The purpose of this study is to look at the effectiveness of giving a new anti-HIV drug (AG1549) plus Viracept (nelfinavir) plus Combivir (a tablet containing zidovudine plus lamivudine) to HIV-infected patients who are not taking anti-HIV drugs.
Full Title of Study: “A Randomized, Double-Blind, Placebo-Controlled Study of AG1549 in Combination With Viracept (Nelfinavir Mesylate) and Combivir (Zidovudine + Lamivudine) in Treatment-Naive HIV-Infected Patients”

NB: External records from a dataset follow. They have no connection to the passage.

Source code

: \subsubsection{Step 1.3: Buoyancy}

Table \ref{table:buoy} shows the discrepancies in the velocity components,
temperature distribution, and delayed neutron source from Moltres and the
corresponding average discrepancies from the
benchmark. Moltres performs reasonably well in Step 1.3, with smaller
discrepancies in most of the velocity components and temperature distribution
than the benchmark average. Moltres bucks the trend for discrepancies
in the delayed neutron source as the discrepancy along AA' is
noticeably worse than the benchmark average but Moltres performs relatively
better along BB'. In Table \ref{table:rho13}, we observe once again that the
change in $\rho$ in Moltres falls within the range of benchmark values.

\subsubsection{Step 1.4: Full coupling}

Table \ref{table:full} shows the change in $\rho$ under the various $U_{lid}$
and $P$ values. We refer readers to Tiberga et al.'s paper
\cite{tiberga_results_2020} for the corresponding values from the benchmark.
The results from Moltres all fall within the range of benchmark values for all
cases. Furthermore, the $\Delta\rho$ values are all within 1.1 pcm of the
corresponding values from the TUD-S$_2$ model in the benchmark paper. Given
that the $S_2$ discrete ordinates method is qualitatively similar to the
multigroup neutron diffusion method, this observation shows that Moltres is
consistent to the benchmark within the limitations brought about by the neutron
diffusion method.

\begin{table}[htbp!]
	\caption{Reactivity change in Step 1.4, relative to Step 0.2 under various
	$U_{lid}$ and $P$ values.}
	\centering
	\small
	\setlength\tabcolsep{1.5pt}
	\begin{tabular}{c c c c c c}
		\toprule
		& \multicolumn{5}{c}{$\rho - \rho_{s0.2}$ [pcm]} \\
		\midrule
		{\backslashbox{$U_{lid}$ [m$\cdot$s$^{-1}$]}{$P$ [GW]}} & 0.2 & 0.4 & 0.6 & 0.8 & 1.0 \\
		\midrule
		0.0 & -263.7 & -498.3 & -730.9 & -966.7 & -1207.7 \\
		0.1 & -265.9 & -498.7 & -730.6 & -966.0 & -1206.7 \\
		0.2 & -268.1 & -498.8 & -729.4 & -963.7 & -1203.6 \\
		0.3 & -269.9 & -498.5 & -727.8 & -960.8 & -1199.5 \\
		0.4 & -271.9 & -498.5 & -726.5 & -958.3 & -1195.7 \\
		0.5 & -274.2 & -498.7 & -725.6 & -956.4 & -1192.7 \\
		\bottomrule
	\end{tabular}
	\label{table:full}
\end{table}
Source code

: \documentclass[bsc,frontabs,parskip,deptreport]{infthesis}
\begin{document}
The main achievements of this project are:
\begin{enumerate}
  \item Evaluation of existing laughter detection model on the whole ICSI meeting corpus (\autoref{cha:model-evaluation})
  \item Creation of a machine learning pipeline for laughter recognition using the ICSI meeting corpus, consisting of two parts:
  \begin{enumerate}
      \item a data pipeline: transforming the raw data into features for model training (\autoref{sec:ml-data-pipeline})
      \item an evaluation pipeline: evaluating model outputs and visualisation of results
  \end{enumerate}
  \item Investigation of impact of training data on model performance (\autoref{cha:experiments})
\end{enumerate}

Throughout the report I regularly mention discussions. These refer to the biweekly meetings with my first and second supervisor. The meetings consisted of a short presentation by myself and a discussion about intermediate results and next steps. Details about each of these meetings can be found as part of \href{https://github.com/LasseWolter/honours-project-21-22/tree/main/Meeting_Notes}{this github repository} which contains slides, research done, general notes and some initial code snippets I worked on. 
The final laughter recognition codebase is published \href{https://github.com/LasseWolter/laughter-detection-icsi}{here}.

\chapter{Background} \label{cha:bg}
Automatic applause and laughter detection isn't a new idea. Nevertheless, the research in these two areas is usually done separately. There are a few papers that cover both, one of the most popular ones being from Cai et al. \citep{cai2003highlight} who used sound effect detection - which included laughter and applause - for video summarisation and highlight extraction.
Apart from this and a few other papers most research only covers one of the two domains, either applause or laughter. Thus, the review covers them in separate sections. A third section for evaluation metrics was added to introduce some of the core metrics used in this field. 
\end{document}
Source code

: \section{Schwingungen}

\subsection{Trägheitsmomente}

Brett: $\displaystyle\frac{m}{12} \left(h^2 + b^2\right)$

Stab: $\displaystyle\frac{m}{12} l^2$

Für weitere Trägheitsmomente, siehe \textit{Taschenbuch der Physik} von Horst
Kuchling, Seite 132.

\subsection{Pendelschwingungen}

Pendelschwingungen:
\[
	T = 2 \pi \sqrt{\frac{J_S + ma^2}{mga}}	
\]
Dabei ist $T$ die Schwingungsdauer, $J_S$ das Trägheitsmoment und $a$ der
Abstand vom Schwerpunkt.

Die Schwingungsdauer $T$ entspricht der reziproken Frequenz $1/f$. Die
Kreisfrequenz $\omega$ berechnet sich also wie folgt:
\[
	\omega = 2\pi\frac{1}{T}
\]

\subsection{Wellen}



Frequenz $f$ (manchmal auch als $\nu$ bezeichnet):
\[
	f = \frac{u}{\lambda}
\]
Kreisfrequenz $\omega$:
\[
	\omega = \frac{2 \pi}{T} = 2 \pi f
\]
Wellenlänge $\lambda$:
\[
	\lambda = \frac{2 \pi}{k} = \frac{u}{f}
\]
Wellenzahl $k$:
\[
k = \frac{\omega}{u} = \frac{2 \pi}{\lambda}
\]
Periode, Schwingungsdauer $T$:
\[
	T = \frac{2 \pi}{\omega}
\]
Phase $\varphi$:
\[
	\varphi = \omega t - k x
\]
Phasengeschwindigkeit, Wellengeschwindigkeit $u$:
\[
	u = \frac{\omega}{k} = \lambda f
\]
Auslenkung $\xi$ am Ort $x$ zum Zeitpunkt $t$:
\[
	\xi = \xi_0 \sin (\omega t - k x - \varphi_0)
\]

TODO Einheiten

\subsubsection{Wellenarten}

- Study Type: Interventional
- Study Design
- Primary Purpose: Treatment
- Masking: Double
[Note: As of 2/28/2001, due to toxicity studies and concerns for safety, sites were notified that they need to discontinue patients from the capravirine/placebo arms and continue patients with their background therapies or switch patients to new therapies, as deemed appropriate by the investigators.] Patients are randomized to receive Viracept plus Combivir plus either AG1549 or placebo. Patients remain on their assigned therapy for 48 weeks with one post-therapy follow-up visit. Blood samples are taken regularly to quantify plasma HIV-1 RNA, CD4 and CD8 counts, and peripheral blood mononuclear cells (PBMC). Physical exams, safety assessments, and other tests are also done throughout the study. A blood sample is taken at baseline (pre-dose) for a pharmacokinetics assessment. On Day 8 and at the end of Weeks 4, 8, 16, 24, 36, and 48, pharmacokinetic sampling is done prior to dosing and between 2 to 4 hours post-dose.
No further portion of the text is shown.